In this blog post I should like to disambiguate uses of the word “archive”. I have found the term is often open to misunderstandings and misinterpretation. Since I come from a traditional archivist background, I will begin with a definition whose meaning is clear to me.
At any rate, it is a definition that pre-dates computers, digital content, and the internet; the arrival of these agencies has brought us new, ambiguous meanings of the term. Some instances of this follow below. In each instance, I will be looking for whether these digital "archives" imply or offer "permanence", a characteristic I would associate with a traditional archive.
- In the paper world: an archive is any collection of documents needed for long-term preservation, e.g. for historical, cultural heritage, or business purposes. It can also mean the building where such documents are permanently stored, in accordance with archival standards, or even the memory Institution itself (e.g. The National Archives).
- In the digital world: a "digital archive" ought to refer to a specific function of a much larger process called digital preservation. This offers permanent retention, managed storage, and a means of keeping content accessible in the long term. The organisation might use a service like this for keeping content that has no current business need, but it still needed for historical or legal reasons. Therefore, the content is no longer held on a live system.
The OAIS Reference Model devised the term "Archival Storage" for describing this, and call it a Functional Entity of the Model; this means it can apply to the function of the organisation that makes this happen, the system that governs it, or the servers where the content is actually stored. More than just storage, it requires system logging, validation, and managed backups on a scale and frequency that exceeds the average network storage arrangement. The outcome of this activity is long-term preservation of digital content.

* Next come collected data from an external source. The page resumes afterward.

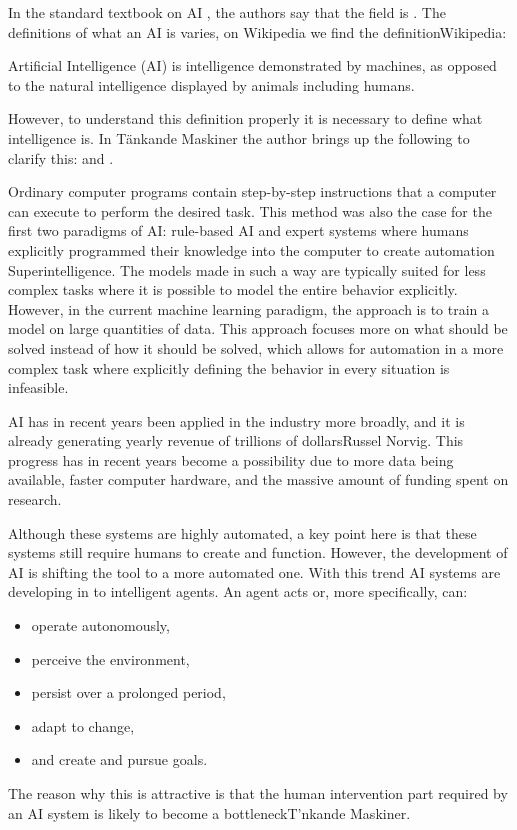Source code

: \documentclass[12pt,A4]{report}
\newcommand{\autobaj}{}
\theoremstyle{definition}
\begin{document}
In the standard textbook on AI \autocite{RusselNorvig}, the authors say that the field is . The definitions of what an AI is varies, on Wikipedia we find the definition\autobaj{Wikipedia}:
\begin{displayquote}
Artificial Intelligence (AI) is intelligence demonstrated by machines, as opposed to the natural intelligence displayed by animals including humans.
\end{displayquote}
However, to understand this definition properly it is necessary to define what intelligence is. In \autobaj{Tänkande Maskiner} the author brings up the following to clarify this:  and . 

Ordinary computer programs contain step-by-step instructions that a computer can execute to perform the desired task. This method was also the case for the first two paradigms of AI: rule-based AI and expert systems where humans explicitly programmed their knowledge into the computer to create automation \autobaj{Superintelligence}. The models made in such a way are typically suited for less complex tasks where it is possible to model the entire behavior explicitly. However, in the current machine learning paradigm, the approach is to train a model on large quantities of data. This approach focuses more on what should be solved instead of how it should be solved, which allows for automation in a more complex task where explicitly defining the behavior in every situation is infeasible. 

AI has in recent years been applied in the industry more broadly, and it is already generating yearly revenue of trillions of dollars\autobaj{Russel Norvig}. This progress has in recent years become a possibility due to more data being available, faster computer hardware, and the massive amount of funding spent on research. 

Although these systems are highly automated, a key point here is that these systems still require humans to create and function. However, the development of AI is shifting the tool to a more automated one. With this trend AI systems are developing in to intelligent agents. An agent acts or, more specifically, can:
\begin{itemize}
  \item operate autonomously,
  \item perceive the environment,
  \item persist over a prolonged period,
  \item adapt to change,
  \item and create and pursue goals.
\end{itemize}
The reason why this is attractive is that the human intervention part required by an AI system is likely to become a bottleneck\autobaj{T'nkande Maskiner}. 
\end{document}
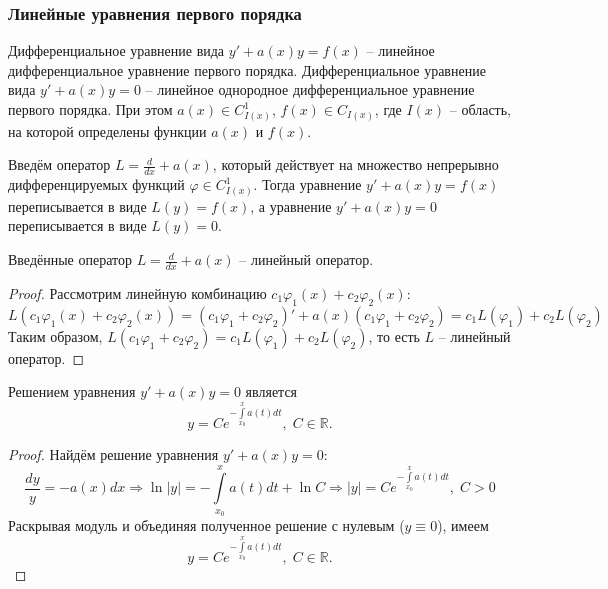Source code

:     \subsubsection{Линейные уравнения первого порядка}

    \begin{definition}
        Дифференциальное уравнение вида $y' + a(x) y = f(x)$ -- линейное дифференциальное уравнение первого порядка. Дифференциальное уравнение вида $y' + a(x) y = 0$ -- линейное однородное дифференциальное уравнение первого порядка. При этом $a(x) \in C_{I(x)}^1$, $f(x) \in C_{I(x)}$, где $I(x)$ -- область, на которой определены функции $a(x)$ и $f(x)$. 
    \end{definition}

    Введём оператор $L = \frac{d}{dx} + a(x)$, который действует на множество непрерывно дифференцируемых функций $\varphi \in C^1_{I(x)}$. Тогда уравнение $y' + a(x) y = f(x)$ переписывается в виде $L(y) = f(x)$, а уравнение $y' + a(x) y = 0$ переписывается в виде $L(y) = 0$.

    \begin{theorem}
        Введённые оператор $L = \frac{d}{dx} + a(x)$ -- линейный оператор.
    \end{theorem}

    \begin{proof}
        Рассмотрим линейную комбинацию $c_1 \varphi_1(x) + c_2 \varphi_2(x)$:
        \begin{equation*}
            L(c_1 \varphi_1(x) + c_2 \varphi_2(x)) = (c_1 \varphi_1 + c_2 \varphi_2)' + a(x) (c_1 \varphi_1 + c_2 \varphi_2) = c_1 L(\varphi_1) + c_2 L(\varphi_2)
        \end{equation*}
        Таким образом, $L(c_1 \varphi_1 + c_2 \varphi_2) = c_1 L(\varphi_1) + c_2 L(\varphi_2)$, то есть $L$ -- линейный оператор.
    \end{proof}

    \begin{proposition}
        Решением уравнения $y' + a(x) y = 0$ является
        \begin{equation*}
            y = C e^{-\int\limits_{x_0}^{x} a(t) dt}, \; C \in \mathbb{R}.
        \end{equation*}
    \end{proposition}

    \begin{proof}
        Найдём решение уравнения $y' + a(x) y = 0$: 
        \begin{equation*}
            \frac{dy}{y} = -a(x) dx \Rightarrow \ln |y| = - \int\limits_{x_0}^{x} a(t) dt + \ln C \Rightarrow |y| = C e^{-\int\limits_{x_0}^{x} a(t) dt}, \; C > 0
        \end{equation*}
        Раскрывая модуль и объединяя полученное решение с нулевым ($y \equiv 0$), имеем
        \begin{equation*}
            y = C e^{-\int\limits_{x_0}^{x} a(t) dt}, \; C \in \mathbb{R}.
        \end{equation*}
    \end{proof}


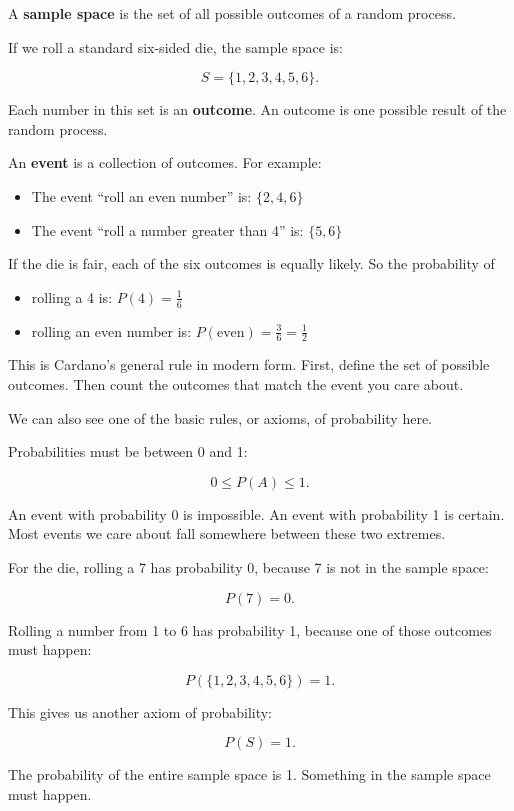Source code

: \documentclass[
  letterpaper,
  DIV=11,
  numbers=noendperiod]{scrreprt}
\providecommand{\tightlist}{%
  \setlength{\itemsep}{0pt}\setlength{\parskip}{0pt}}
\begin{document}
\begin{tcolorbox}[enhanced jigsaw, arc=.35mm, bottomrule=.15mm, bottomtitle=1mm, breakable, colback=white, colbacktitle=quarto-callout-note-color!10!white, colframe=quarto-callout-note-color-frame, coltitle=black, left=2mm, leftrule=.75mm, opacityback=0, opacitybacktitle=0.6, rightrule=.15mm, title=\textcolor{quarto-callout-note-color}{\faInfo}\hspace{0.5em}{Some terminology}, titlerule=0mm, toprule=.15mm, toptitle=1mm]

A \textbf{sample space} is the set of all possible outcomes of a random
process.

If we roll a standard six-sided die, the sample space is:

\[
S = \{1,2,3,4,5,6\}.
\]

Each number in this set is an \textbf{outcome}. An outcome is one
possible result of the random process.

An \textbf{event} is a collection of outcomes. For example:

\begin{itemize}
\tightlist
\item
  The event ``roll an even number'' is: \(\{2,4,6\}\)
\item
  The event ``roll a number greater than 4'' is: \(\{5,6\}\)
\end{itemize}

If the die is fair, each of the six outcomes is equally likely. So the
probability of

\begin{itemize}
\tightlist
\item
  rolling a 4 is: \(P(4) = \frac{1}{6}\)
\item
  rolling an even number is:
  \(P(\text{even}) = \frac{3}{6} = \frac{1}{2}\)
\end{itemize}

This is Cardano's general rule in modern form. First, define the set of
possible outcomes. Then count the outcomes that match the event you care
about.

We can also see one of the basic rules, or axioms, of probability here.

Probabilities must be between 0 and 1:

\[
0 \leq P(A) \leq 1.
\]

An event with probability 0 is impossible. An event with probability 1
is certain. Most events we care about fall somewhere between these two
extremes.

For the die, rolling a 7 has probability 0, because 7 is not in the
sample space:

\[
P(7)=0.
\]

Rolling a number from 1 to 6 has probability 1, because one of those
outcomes must happen:

\[
P(\{1,2,3,4,5,6\})=1.
\]

This gives us another axiom of probability:

\[
P(S)=1.
\]

The probability of the entire sample space is 1. Something in the sample
space must happen.

\end{tcolorbox}
\end{document}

- In the IT world: a sysadmin might identify a tar, zip or gz file as an “archive”. This is an accumulation of multiple files within a single wrapper. The wrapper may or may not perform a compression action on the content. The zipped “archive” is not necessarily being kept; the “archiving” action is the act of doing the zipping / compression.
- On a blog: a blog platform, such as Wordpress or Google Blogger, organises its pages and posts according to date-based rules. Wordpress automatically builds directories to store the content in monthly and annual partitions. These directories are often called “archives”, and the word itself appears on the published blog page. In this context the word “archives” simply designates “non-current content”, in order to distinguish it from this month's current posts. This "archive" is not necessarily backed up, or preserved; and in fact it is still accessible on the live blog.
- In network management: the administrator backs up content from the entire network on a regular basis. They might call this action “archiving”, and may refer to the data, the tapes/discs on which the data are stored, or even the server room as the “archive”. In this instance, it seems to me the term is used to distinguish the backups from the live network. In case of a fail (e.g. accidental data deletion, or the need for a system restore), they would retrieve the lost data from the most recent “archive”. However: none of these “archives” are ever kept permanently. Rather, they are subject to a regular turnover and refreshment programme, meaning that the administrator only ever retains a few weeks or months of backups.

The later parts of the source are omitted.